If the Court upheld the law, it would likely do so by overturning Roe, which discovered a hitherto unknown right to abortion in the Fourteenth Amendment to the U.S. Constitution. States would then be able to determine their own abortion rules.
Justice Sonia Sotomayor, Stephen Breyer, and Elena Kagan focused heavily on the question of stare decisis, the principle that past rulings of the Court ought to be upheld for their own sake, given the need for consistency and reliability in the law.
They also questioned whether other rulings based on rights not specifically enumerated in the Constitution — such as the right to same-sex marriage, or the right against transgender discrimination — would also be jeopardized by overturning Roe.
The conservative Justices tended to keep their questions short, poking holes in the stare decisis argument by noting past bad rulings by the Court that were later overruled, such as Dred Scott, and Plessy v. Ferguson, which allowed discrimination.
The tone and verbosity of the liberal justices’ arguments tended to suggest that they were speaking for posterity and for the public, rather than to convince their colleagues, as many Americans tuned in to hear the oral arguments in the case.

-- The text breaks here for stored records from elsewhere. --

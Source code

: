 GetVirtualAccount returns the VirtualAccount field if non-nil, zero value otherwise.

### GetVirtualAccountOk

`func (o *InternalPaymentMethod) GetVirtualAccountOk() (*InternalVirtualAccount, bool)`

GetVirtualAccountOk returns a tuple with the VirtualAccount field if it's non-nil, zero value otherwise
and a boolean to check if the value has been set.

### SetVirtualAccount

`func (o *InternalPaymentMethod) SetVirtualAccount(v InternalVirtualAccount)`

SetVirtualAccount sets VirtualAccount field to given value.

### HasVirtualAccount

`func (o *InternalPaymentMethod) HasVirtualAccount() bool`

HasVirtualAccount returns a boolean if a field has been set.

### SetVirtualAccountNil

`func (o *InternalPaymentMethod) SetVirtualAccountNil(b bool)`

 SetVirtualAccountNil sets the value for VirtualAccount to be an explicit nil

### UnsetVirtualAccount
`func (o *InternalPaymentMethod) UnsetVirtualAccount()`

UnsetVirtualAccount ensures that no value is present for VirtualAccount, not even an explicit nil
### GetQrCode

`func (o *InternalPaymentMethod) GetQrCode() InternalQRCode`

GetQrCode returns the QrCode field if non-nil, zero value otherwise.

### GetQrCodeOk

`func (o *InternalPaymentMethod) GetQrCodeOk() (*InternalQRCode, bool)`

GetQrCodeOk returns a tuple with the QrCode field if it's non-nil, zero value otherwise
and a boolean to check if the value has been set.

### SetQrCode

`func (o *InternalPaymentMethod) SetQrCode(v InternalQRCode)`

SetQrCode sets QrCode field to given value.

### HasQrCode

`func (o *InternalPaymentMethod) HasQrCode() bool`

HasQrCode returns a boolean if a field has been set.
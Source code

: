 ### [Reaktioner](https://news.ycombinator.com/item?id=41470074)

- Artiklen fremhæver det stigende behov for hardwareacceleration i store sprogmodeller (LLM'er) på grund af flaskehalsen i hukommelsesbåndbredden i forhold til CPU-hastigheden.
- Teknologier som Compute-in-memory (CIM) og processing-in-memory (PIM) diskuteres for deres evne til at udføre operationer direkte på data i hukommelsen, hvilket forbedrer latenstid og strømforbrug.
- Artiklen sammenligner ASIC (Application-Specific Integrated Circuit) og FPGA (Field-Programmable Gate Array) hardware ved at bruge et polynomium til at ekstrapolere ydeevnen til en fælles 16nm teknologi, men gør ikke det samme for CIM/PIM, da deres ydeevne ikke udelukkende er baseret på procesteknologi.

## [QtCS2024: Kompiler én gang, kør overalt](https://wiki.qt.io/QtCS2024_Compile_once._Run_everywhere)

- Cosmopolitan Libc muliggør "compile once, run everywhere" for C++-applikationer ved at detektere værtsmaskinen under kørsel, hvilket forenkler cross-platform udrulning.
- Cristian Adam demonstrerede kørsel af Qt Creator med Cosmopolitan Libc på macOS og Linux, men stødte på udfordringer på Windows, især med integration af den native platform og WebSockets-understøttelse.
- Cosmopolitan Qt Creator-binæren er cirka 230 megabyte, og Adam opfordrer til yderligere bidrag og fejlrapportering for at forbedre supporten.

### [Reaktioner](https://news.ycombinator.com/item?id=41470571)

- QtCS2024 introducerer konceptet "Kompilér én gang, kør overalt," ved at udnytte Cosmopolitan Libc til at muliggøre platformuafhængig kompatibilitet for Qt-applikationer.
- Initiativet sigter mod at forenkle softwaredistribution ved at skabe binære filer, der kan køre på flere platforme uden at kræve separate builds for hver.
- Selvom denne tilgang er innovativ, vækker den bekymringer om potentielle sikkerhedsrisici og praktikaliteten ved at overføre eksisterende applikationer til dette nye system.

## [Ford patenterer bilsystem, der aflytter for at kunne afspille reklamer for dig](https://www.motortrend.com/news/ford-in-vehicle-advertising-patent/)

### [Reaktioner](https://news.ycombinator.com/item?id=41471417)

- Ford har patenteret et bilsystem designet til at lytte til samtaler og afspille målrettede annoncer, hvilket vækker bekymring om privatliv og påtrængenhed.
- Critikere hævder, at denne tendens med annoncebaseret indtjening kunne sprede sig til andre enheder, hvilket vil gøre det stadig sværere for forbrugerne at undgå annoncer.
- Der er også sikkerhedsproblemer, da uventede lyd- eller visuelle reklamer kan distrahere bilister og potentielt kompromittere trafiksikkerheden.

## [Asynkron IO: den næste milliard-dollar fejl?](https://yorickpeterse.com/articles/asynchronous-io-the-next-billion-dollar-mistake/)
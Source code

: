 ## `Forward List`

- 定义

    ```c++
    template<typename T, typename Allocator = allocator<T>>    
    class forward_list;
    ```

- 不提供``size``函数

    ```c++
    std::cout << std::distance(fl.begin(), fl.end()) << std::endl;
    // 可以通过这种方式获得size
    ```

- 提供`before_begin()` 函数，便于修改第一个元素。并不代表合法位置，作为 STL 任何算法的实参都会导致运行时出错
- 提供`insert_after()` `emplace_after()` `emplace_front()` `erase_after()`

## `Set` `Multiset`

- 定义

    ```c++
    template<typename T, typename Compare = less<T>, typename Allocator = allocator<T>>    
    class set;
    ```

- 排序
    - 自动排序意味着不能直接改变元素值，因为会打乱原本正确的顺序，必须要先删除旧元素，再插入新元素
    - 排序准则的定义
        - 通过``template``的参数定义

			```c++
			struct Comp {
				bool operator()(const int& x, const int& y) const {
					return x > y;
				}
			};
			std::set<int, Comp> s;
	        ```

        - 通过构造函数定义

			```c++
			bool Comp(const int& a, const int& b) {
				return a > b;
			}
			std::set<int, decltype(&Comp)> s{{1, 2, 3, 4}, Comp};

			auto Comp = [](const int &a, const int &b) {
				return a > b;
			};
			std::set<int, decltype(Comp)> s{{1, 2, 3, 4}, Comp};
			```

There are currently six Justices appointed by Republicans, and three appointed by Democrats — an unusual proportion that has led many Democrats to call for expanding the Court (“packing the court”) by adding seats that would be filled by liberals.
Joel B. Pollak is Senior Editor-at-Large at Breitbart News and the host of Breitbart News Sunday on Sirius XM Patriot on Sunday evenings from 7 p.m. to 10 p.m. ET (4 p.m. to 7 p.m. PT). He is the author of the recent e-book, Neither Free nor Fair: The 2020 U.S. Presidential Election. His recent book, RED NOVEMBER, tells the story of the 2020 Democratic presidential primary from a conservative perspective. He is a winner of the 2018 Robert Novak Journalism Alumni Fellowship. Follow him on Twitter at @joelpollak.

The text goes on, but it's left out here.